PROBLEM: Your answer is to be every line of the material that includes the string "RyftUITheme".

START DATA TO PROCESS

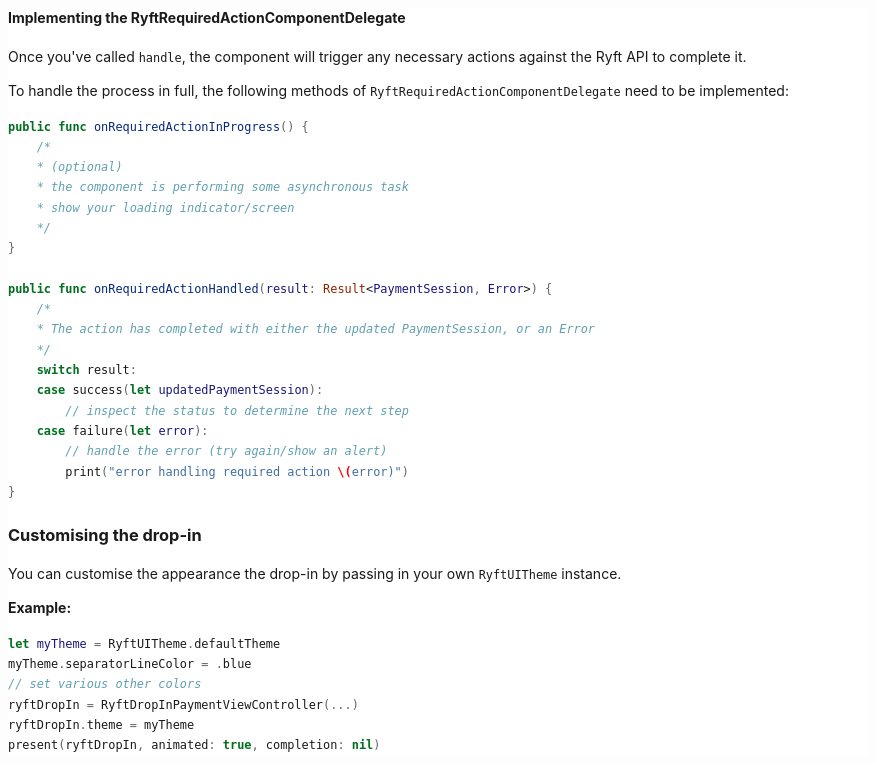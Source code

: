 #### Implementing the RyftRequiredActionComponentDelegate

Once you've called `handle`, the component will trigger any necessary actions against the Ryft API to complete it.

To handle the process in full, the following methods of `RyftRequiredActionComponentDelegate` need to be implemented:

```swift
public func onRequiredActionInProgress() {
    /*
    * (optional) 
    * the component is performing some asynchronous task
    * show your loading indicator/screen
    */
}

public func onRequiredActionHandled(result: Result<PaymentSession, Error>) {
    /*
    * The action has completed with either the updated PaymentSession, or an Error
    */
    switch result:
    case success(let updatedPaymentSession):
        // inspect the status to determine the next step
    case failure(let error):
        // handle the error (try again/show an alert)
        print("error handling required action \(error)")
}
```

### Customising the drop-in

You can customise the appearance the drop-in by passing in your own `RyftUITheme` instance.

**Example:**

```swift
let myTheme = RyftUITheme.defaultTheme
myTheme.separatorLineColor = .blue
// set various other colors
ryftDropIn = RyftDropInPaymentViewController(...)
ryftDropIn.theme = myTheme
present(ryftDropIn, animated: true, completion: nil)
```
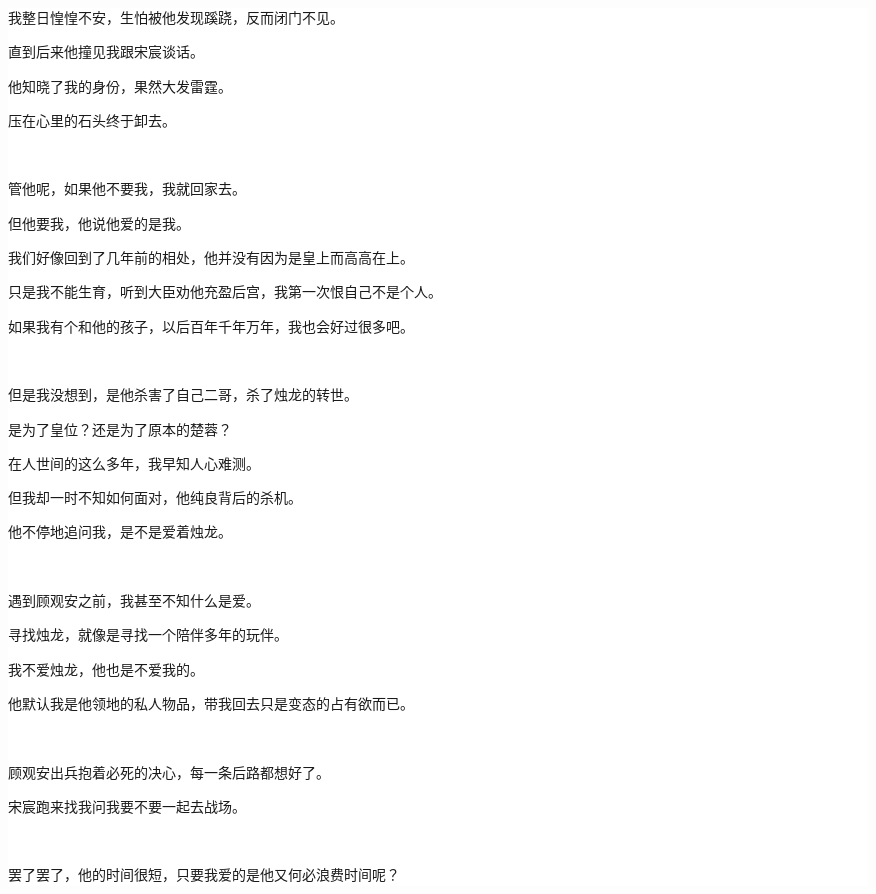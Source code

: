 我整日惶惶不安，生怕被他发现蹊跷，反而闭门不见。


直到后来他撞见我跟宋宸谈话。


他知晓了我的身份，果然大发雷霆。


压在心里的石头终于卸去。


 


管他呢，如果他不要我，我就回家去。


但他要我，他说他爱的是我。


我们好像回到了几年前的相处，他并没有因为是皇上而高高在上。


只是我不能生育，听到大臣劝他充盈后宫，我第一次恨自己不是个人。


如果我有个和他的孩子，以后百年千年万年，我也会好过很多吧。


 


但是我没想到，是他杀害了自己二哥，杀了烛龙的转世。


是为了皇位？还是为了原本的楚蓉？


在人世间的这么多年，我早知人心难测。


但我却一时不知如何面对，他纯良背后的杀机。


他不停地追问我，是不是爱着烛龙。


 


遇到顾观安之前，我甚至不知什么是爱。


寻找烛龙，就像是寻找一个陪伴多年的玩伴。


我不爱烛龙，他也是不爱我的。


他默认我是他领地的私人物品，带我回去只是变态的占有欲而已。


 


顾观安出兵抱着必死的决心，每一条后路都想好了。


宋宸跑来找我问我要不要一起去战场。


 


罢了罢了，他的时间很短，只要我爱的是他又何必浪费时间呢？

END DATA TO PROCESS
START DATA TO PROCESS

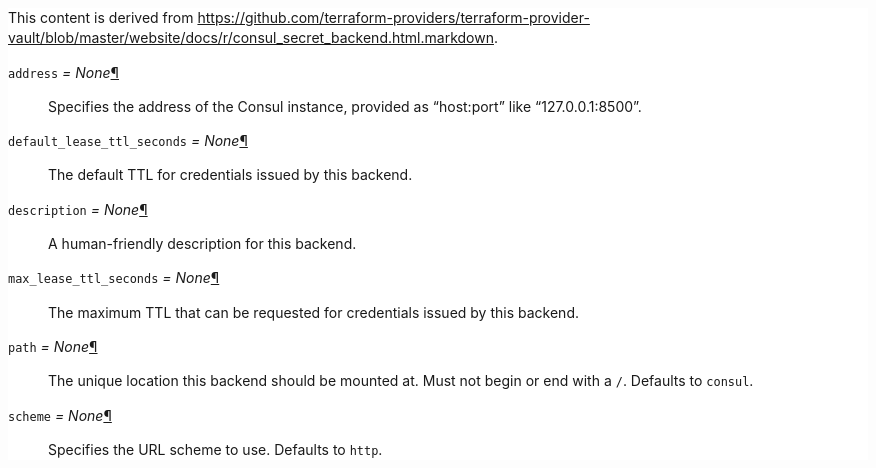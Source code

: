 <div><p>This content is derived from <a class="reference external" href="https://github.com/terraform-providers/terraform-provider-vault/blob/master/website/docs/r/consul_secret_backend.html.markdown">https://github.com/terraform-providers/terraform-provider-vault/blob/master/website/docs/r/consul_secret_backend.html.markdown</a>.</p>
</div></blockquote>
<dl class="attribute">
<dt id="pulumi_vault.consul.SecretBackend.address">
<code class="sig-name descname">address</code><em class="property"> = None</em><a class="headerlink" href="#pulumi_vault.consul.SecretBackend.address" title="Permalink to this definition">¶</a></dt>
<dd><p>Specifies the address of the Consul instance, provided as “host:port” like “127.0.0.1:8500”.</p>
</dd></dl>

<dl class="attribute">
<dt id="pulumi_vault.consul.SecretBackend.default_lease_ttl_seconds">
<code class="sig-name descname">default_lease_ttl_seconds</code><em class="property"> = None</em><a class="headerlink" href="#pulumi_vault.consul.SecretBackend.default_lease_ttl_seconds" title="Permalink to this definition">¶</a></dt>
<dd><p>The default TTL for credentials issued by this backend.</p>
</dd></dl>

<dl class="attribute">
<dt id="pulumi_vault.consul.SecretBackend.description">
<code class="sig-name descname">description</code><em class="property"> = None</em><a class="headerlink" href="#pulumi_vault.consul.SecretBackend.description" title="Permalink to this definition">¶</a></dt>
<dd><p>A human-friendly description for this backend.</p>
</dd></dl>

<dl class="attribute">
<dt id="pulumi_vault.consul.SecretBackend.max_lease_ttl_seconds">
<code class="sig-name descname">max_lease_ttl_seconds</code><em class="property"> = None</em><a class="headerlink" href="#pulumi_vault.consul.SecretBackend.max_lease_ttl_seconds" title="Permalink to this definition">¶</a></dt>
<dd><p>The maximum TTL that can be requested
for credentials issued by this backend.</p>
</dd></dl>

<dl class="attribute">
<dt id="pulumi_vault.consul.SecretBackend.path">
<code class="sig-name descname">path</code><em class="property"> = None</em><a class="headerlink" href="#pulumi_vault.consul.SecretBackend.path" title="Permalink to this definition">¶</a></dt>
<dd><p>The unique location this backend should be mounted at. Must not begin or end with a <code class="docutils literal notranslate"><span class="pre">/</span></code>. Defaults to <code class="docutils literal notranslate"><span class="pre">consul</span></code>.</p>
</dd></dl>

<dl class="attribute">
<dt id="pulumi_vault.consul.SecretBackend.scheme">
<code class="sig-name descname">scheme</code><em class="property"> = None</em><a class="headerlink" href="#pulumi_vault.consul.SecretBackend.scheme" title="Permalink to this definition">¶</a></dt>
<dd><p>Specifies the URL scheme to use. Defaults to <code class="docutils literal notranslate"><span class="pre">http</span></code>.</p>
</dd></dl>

END DATA TO PROCESS

RESPONSE AREA:
You can customise the appearance the drop-in by passing in your own `RyftUITheme` instance.
let myTheme = RyftUITheme.defaultTheme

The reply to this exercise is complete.